When we spoke, Picklesimer shared that only one Intown employee—the medical assistant—has lined up a new position elsewhere. “There’s a lot involved for a provider to be able to switch jobs,” she explains. “The interview process is quite extensive. They have to provide a lot of information and go through multiple interviews. And then they have to get privileges.”

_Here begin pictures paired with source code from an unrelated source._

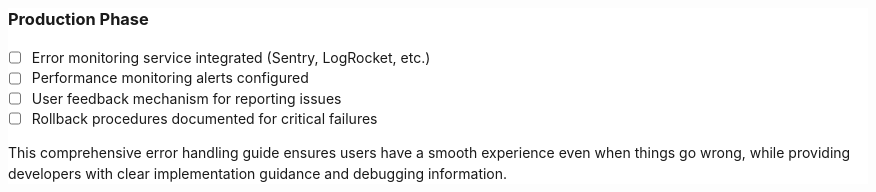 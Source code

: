### Production Phase
- [ ] Error monitoring service integrated (Sentry, LogRocket, etc.)
- [ ] Performance monitoring alerts configured
- [ ] User feedback mechanism for reporting issues
- [ ] Rollback procedures documented for critical failures

This comprehensive error handling guide ensures users have a smooth experience even when things go wrong, while providing developers with clear implementation guidance and debugging information.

As for the group’s patients, many have decided to move to Providence Women’s Healthcare, which offers perhaps the most similar model of care to Intown, but further away: the group’s offices are in Roswell, Norcross, and Sandy Springs. I too transferred to Providence after researching how limited the options are for truly VBAC-supportive practices inside the city limits. If all goes well, I’ll deliver with Providence at North Fulton Hospital—another hospital owned by Wellstar—which is a 30-mile drive from my house in East Lake. Fortunately, I have the transportation and flexibility to make the treks outside the perimeter for my appointments (which will eventually become weekly). Other Atlantans who are seeking that kind of care, but who rely on MARTA or whose jobs won’t accommodate lengthy trips to faraway doctor’s offices, are now left without many other options.
“I hate the fact that a real option for midwifery care is now gone,” Strickhouser says. “I was so grateful that there was a hospital that would allow me to be able to offer true midwifery care, and offer women choices. Most places, that’s not available. There’s a real dearth of choices here.”